◆ What is expected ◆
The data must be given again exactly as written, with all images omitted.

Records from a collection:

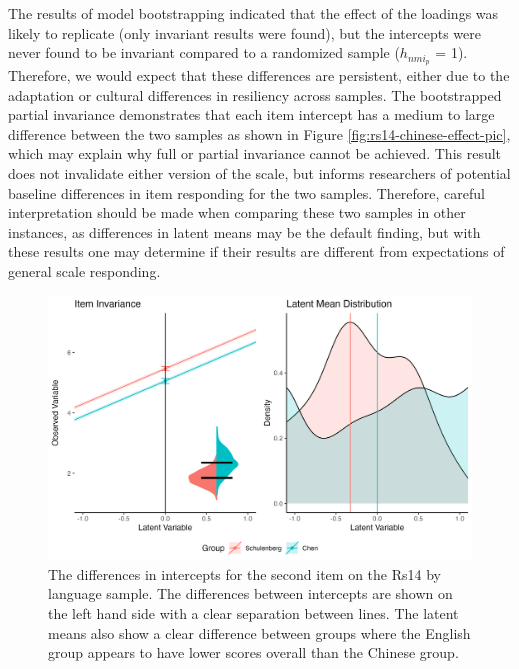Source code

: \documentclass[
  man]{apa7}
\begin{document}
The results of model bootstrapping indicated that the effect of the loadings was likely to replicate (only invariant results were found), but the intercepts were never found to be invariant compared to a randomized sample (\(h_{nmi_p}\) = 1). Therefore, we would expect that these differences are persistent, either due to the adaptation or cultural differences in resiliency across samples. The bootstrapped partial invariance demonstrates that each item intercept has a medium to large difference between the two samples as shown in Figure \ref{fig:rs14-chinese-effect-pic}, which may explain why full or partial invariance cannot be achieved. This result does not invalidate either version of the scale, but informs researchers of potential baseline differences in item responding for the two samples. Therefore, careful interpretation should be made when comparing these two samples in other instances, as differences in latent means may be the default finding, but with these results one may determine if their results are different from expectations of general scale responding.

\begin{figure}
\includegraphics[width=8in]{figures/rs14-chinese-RS2} \caption{The differences in intercepts for the second item on the Rs14 by language sample. The differences between intercepts are shown on the left hand side with a clear separation between lines. The latent means also show a clear difference between groups where the English group appears to have lower scores overall than the Chinese group.}\label{fig:rs14-chinese-pic}
\end{figure}
\end{document}
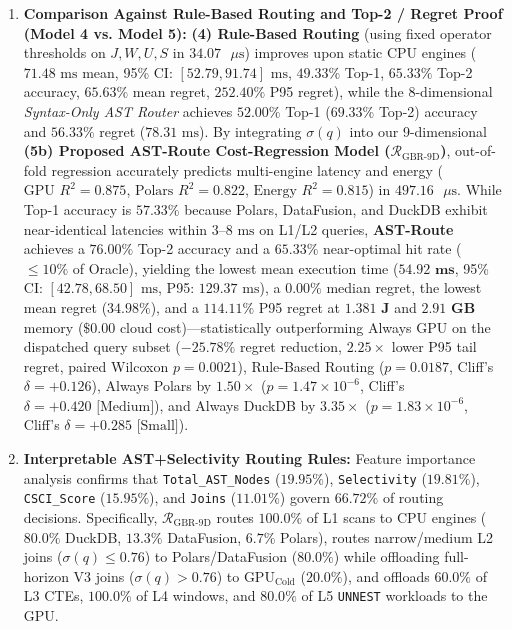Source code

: \documentclass[10pt,a4paper]{article}
\begin{document}
\begin{enumerate}[leftmargin=1.5em,itemsep=2pt]
    \item \textbf{Comparison Against Rule-Based Routing and Top-2 / Regret Proof (Model 4 vs. Model 5):} \textbf{(4) Rule-Based Routing} (using fixed operator thresholds on $J, W, U, S$ in $34.07\text{ }\mu\text{s}$) improves upon static CPU engines ($71.48\text{ ms}$ mean, 95\% CI: $[52.79, 91.74]\text{ ms}$, $49.33\%$ Top-1, $65.33\%$ Top-2 accuracy, $65.63\%$ mean regret, $252.40\%$ P95 regret), while the 8-dimensional \emph{Syntax-Only AST Router} achieves $52.00\%$ Top-1 ($69.33\%$ Top-2) accuracy and $56.33\%$ regret ($78.31\text{ ms}$). By integrating $\sigma(q)$ into our 9-dimensional \textbf{(5b) Proposed AST-Route Cost-Regression Model ($\mathcal{R}_{\text{GBR-9D}}$)}, out-of-fold regression accurately predicts multi-engine latency and energy ($\text{GPU } R^2 = \mathbf{0.875}$, $\text{Polars } R^2 = \mathbf{0.822}$, $\text{Energy } R^2 = \mathbf{0.815}$) in $497.16\text{ }\mu\text{s}$. While Top-1 accuracy is $\mathbf{57.33\%}$ because Polars, DataFusion, and DuckDB exhibit near-identical latencies within $3\text{--}8\text{ ms}$ on L1/L2 queries, \textbf{AST-Route} achieves a $\mathbf{76.00\%}$ Top-2 accuracy and a $\mathbf{65.33\%}$ near-optimal hit rate ($\le 10\%$ of Oracle), yielding the lowest mean execution time ($\mathbf{54.92\text{ ms}}$, 95\% CI: $[42.78, 68.50]\text{ ms}$, P95: $129.37\text{ ms}$), a $\mathbf{0.00\%}$ median regret, the lowest mean regret ($\mathbf{34.98\%}$), and a $\mathbf{114.11\%}$ P95 regret at $\mathbf{1.381\text{ J}}$ and $\mathbf{2.91\text{ GB}}$ memory ($\mathbf{\$0.00}$ cloud cost)---statistically outperforming Always GPU on the dispatched query subset ($-25.78\%$ regret reduction, $2.25\times$ lower P95 tail regret, paired Wilcoxon $p = \mathbf{0.0021}$), Rule-Based Routing ($p = 0.0187$, Cliff's $\delta = +0.126$), Always Polars by $\mathbf{1.50\times}$ ($p = 1.47 \times 10^{-6}$, Cliff's $\delta = +0.420\text{ [Medium]}$), and Always DuckDB by $\mathbf{3.35\times}$ ($p = 1.83 \times 10^{-6}$, Cliff's $\delta = +0.285\text{ [Small]}$).
    \item \textbf{Interpretable AST+Selectivity Routing Rules:} Feature importance analysis confirms that \texttt{Total\_AST\_Nodes} ($\mathbf{19.95\%}$), \texttt{Selectivity} ($\mathbf{19.81\%}$), \texttt{CSCI\_Score} ($\mathbf{15.95\%}$), and \texttt{Joins} ($\mathbf{11.01\%}$) govern $66.72\%$ of routing decisions. Specifically, $\mathcal{R}_{\text{GBR-9D}}$ routes $100.0\%$ of L1 scans to CPU engines ($80.0\%$ DuckDB, $13.3\%$ DataFusion, $6.7\%$ Polars), routes narrow/medium L2 joins ($\sigma(q) \le 0.76$) to Polars/DataFusion ($80.0\%$) while offloading full-horizon V3 joins ($\sigma(q) > 0.76$) to $\text{GPU}_{\text{Cold}}$ ($20.0\%$), and offloads $60.0\%$ of L3 CTEs, $100.0\%$ of L4 windows, and $80.0\%$ of L5 \texttt{UNNEST} workloads to the GPU.
\end{enumerate}
\end{document}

◆ Expected answer ◆
Source code

: \documentclass[
  man]{apa7}
\begin{document}
The results of model bootstrapping indicated that the effect of the loadings was likely to replicate (only invariant results were found), but the intercepts were never found to be invariant compared to a randomized sample (\(h_{nmi_p}\) = 1). Therefore, we would expect that these differences are persistent, either due to the adaptation or cultural differences in resiliency across samples. The bootstrapped partial invariance demonstrates that each item intercept has a medium to large difference between the two samples as shown in Figure \ref{fig:rs14-chinese-effect-pic}, which may explain why full or partial invariance cannot be achieved. This result does not invalidate either version of the scale, but informs researchers of potential baseline differences in item responding for the two samples. Therefore, careful interpretation should be made when comparing these two samples in other instances, as differences in latent means may be the default finding, but with these results one may determine if their results are different from expectations of general scale responding.

\begin{figure}
\includegraphics[width=8in]{figures/rs14-chinese-RS2} \caption{The differences in intercepts for the second item on the Rs14 by language sample. The differences between intercepts are shown on the left hand side with a clear separation between lines. The latent means also show a clear difference between groups where the English group appears to have lower scores overall than the Chinese group.}\label{fig:rs14-chinese-pic}
\end{figure}
\end{document}
Source code

: \documentclass[10pt,a4paper]{article}
\begin{document}
\begin{enumerate}[leftmargin=1.5em,itemsep=2pt]
    \item \textbf{Comparison Against Rule-Based Routing and Top-2 / Regret Proof (Model 4 vs. Model 5):} \textbf{(4) Rule-Based Routing} (using fixed operator thresholds on $J, W, U, S$ in $34.07\text{ }\mu\text{s}$) improves upon static CPU engines ($71.48\text{ ms}$ mean, 95\% CI: $[52.79, 91.74]\text{ ms}$, $49.33\%$ Top-1, $65.33\%$ Top-2 accuracy, $65.63\%$ mean regret, $252.40\%$ P95 regret), while the 8-dimensional \emph{Syntax-Only AST Router} achieves $52.00\%$ Top-1 ($69.33\%$ Top-2) accuracy and $56.33\%$ regret ($78.31\text{ ms}$). By integrating $\sigma(q)$ into our 9-dimensional \textbf{(5b) Proposed AST-Route Cost-Regression Model ($\mathcal{R}_{\text{GBR-9D}}$)}, out-of-fold regression accurately predicts multi-engine latency and energy ($\text{GPU } R^2 = \mathbf{0.875}$, $\text{Polars } R^2 = \mathbf{0.822}$, $\text{Energy } R^2 = \mathbf{0.815}$) in $497.16\text{ }\mu\text{s}$. While Top-1 accuracy is $\mathbf{57.33\%}$ because Polars, DataFusion, and DuckDB exhibit near-identical latencies within $3\text{--}8\text{ ms}$ on L1/L2 queries, \textbf{AST-Route} achieves a $\mathbf{76.00\%}$ Top-2 accuracy and a $\mathbf{65.33\%}$ near-optimal hit rate ($\le 10\%$ of Oracle), yielding the lowest mean execution time ($\mathbf{54.92\text{ ms}}$, 95\% CI: $[42.78, 68.50]\text{ ms}$, P95: $129.37\text{ ms}$), a $\mathbf{0.00\%}$ median regret, the lowest mean regret ($\mathbf{34.98\%}$), and a $\mathbf{114.11\%}$ P95 regret at $\mathbf{1.381\text{ J}}$ and $\mathbf{2.91\text{ GB}}$ memory ($\mathbf{\$0.00}$ cloud cost)---statistically outperforming Always GPU on the dispatched query subset ($-25.78\%$ regret reduction, $2.25\times$ lower P95 tail regret, paired Wilcoxon $p = \mathbf{0.0021}$), Rule-Based Routing ($p = 0.0187$, Cliff's $\delta = +0.126$), Always Polars by $\mathbf{1.50\times}$ ($p = 1.47 \times 10^{-6}$, Cliff's $\delta = +0.420\text{ [Medium]}$), and Always DuckDB by $\mathbf{3.35\times}$ ($p = 1.83 \times 10^{-6}$, Cliff's $\delta = +0.285\text{ [Small]}$).
    \item \textbf{Interpretable AST+Selectivity Routing Rules:} Feature importance analysis confirms that \texttt{Total\_AST\_Nodes} ($\mathbf{19.95\%}$), \texttt{Selectivity} ($\mathbf{19.81\%}$), \texttt{CSCI\_Score} ($\mathbf{15.95\%}$), and \texttt{Joins} ($\mathbf{11.01\%}$) govern $66.72\%$ of routing decisions. Specifically, $\mathcal{R}_{\text{GBR-9D}}$ routes $100.0\%$ of L1 scans to CPU engines ($80.0\%$ DuckDB, $13.3\%$ DataFusion, $6.7\%$ Polars), routes narrow/medium L2 joins ($\sigma(q) \le 0.76$) to Polars/DataFusion ($80.0\%$) while offloading full-horizon V3 joins ($\sigma(q) > 0.76$) to $\text{GPU}_{\text{Cold}}$ ($20.0\%$), and offloads $60.0\%$ of L3 CTEs, $100.0\%$ of L4 windows, and $80.0\%$ of L5 \texttt{UNNEST} workloads to the GPU.
\end{enumerate}
\end{document}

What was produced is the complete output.